In this respect, Mkhwananzi’s revelations do not just disrupt—they threaten. They threaten the pact of selective amnesia that binds elites together.
They threaten the idea that the system can be reformed without being dismantled. And most dangerously, they threaten those who believed they could forever remain in the shadows.
Minister Mchunu: Captain, Passenger, or Sacrificial Offering?
In moments such as these, moral clarity demands that no position of authority be immune to scrutiny.
Minister Senzo Mchunu, currently at the helm of the Department of Home Affairs—the very ministry now engulfed in this maelstrom—must reckon with more than bureaucratic responsibility.
The question is not merely whether he was involved in wrongdoing.

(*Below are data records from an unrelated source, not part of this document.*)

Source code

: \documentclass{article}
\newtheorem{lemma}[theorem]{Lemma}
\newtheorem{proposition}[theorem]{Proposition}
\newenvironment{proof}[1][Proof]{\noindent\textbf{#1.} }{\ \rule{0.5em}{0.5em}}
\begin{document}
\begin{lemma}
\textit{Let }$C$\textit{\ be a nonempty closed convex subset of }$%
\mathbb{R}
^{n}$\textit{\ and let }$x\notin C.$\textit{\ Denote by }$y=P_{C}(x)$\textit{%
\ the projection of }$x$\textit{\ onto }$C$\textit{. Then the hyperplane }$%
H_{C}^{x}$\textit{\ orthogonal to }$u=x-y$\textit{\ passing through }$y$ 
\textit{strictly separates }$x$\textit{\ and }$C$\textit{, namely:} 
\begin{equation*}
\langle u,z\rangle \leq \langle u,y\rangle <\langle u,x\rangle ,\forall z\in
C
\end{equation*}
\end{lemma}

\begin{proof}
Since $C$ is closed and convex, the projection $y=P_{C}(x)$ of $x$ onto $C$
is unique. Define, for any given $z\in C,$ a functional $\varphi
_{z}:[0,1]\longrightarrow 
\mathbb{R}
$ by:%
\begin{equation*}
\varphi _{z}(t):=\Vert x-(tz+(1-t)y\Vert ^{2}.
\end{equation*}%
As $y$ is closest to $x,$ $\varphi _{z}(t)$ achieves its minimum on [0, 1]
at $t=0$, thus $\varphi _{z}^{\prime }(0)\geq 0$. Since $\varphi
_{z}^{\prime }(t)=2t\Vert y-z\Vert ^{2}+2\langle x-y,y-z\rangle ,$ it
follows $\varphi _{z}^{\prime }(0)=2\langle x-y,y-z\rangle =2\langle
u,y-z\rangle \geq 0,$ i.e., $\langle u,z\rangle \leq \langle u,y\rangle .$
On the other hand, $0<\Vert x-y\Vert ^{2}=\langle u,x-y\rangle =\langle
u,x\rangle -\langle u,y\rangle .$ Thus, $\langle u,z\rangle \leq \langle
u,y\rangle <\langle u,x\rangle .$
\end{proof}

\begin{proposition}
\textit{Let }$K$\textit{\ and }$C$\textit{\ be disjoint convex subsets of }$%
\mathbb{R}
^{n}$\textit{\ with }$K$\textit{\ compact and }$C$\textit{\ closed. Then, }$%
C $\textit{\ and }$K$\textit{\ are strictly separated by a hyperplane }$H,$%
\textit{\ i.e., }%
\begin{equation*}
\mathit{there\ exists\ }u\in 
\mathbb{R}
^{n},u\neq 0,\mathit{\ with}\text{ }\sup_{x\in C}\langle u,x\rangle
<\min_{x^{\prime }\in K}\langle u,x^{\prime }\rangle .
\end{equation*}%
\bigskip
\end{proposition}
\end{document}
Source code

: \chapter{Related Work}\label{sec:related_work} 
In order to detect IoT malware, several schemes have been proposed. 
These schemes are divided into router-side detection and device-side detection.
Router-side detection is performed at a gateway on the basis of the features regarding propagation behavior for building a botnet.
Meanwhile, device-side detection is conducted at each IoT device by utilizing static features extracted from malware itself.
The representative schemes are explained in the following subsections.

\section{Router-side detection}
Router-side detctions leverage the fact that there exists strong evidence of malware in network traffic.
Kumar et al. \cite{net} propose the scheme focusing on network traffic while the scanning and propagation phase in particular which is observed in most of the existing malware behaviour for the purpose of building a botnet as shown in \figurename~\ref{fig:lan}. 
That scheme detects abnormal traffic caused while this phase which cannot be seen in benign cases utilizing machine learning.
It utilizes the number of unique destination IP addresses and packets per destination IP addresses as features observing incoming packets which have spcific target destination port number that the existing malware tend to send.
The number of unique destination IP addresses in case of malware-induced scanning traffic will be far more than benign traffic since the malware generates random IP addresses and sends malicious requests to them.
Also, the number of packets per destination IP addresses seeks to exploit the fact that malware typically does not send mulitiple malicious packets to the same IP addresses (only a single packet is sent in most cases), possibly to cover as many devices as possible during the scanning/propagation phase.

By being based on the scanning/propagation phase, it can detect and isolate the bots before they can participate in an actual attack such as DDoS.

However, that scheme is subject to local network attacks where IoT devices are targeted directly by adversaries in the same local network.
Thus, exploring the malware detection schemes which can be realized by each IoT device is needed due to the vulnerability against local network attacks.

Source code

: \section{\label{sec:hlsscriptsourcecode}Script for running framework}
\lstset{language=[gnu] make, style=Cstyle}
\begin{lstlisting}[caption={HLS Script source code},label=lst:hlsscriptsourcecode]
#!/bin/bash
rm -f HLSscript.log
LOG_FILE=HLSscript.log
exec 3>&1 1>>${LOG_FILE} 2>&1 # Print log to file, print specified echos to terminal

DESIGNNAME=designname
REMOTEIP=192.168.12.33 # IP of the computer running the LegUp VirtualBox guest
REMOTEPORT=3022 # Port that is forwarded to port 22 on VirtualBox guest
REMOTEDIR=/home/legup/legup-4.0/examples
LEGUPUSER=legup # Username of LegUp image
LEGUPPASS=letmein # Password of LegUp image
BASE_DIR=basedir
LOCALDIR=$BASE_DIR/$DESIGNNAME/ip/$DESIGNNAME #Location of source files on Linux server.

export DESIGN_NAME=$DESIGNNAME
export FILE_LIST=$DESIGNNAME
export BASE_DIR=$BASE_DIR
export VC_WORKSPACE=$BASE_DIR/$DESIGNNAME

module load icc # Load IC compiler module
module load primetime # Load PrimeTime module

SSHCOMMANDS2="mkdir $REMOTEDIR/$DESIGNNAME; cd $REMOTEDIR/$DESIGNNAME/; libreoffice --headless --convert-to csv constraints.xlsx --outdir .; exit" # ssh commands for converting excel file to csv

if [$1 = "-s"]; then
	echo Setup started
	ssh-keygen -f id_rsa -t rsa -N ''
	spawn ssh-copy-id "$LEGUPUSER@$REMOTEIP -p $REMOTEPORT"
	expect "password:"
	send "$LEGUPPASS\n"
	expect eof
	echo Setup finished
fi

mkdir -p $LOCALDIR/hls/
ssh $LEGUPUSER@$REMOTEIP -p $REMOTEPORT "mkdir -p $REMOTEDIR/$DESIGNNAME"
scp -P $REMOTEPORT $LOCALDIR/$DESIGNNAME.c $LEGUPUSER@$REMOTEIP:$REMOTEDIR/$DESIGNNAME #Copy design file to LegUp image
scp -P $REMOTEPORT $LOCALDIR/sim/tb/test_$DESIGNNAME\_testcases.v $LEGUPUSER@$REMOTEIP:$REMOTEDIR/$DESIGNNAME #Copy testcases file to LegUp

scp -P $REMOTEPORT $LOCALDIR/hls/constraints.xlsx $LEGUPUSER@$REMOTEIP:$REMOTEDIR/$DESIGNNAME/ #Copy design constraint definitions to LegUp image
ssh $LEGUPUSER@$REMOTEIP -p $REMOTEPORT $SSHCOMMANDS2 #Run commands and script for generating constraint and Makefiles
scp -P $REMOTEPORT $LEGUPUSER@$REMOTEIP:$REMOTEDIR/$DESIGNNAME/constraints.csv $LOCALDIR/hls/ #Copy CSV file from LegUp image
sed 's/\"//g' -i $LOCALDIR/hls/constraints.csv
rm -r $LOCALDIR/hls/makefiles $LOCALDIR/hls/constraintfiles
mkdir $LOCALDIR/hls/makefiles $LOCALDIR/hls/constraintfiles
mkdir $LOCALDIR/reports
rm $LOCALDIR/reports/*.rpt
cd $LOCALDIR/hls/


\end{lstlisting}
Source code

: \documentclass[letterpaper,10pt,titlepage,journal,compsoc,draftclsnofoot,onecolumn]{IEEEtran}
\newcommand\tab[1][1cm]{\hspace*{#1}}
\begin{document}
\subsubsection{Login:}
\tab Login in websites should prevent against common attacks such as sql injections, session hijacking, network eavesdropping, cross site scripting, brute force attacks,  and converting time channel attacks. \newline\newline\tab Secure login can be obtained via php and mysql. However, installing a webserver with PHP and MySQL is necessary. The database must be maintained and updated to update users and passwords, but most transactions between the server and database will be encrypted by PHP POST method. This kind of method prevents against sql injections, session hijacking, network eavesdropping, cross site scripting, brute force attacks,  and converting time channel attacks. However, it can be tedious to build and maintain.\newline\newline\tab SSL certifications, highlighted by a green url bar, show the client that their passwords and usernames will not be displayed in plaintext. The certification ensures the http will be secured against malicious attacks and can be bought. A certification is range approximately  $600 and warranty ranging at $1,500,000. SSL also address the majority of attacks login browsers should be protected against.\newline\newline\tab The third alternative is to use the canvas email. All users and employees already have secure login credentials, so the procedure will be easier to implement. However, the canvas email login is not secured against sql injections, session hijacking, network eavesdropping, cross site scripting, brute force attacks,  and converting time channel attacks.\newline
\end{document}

The deeper question is whether he presided over a machinery of malfeasance, whether by omission, wilful blindness, or structural complicity.
To survive this moment politically, Mchunu must confront a brutal reality: public trust no longer attaches itself solely to innocence in a legal sense, but to vigilance in a moral one.
Did he ask hard questions? Did he demand institutional audits? Did he disturb the still waters—or did he, too, find comfort in their calm?
If he did not act when the water was still, can he truly lead now that it is churning?
The Crisis of Moral Legitimacy
There is a political illusion that proximity to scandal can be managed by technocratic distance. But this is not a time for procedural evasions or careerist survivalism. What South Africa now faces is not a crisis of governance—it is a crisis of moral legitimacy.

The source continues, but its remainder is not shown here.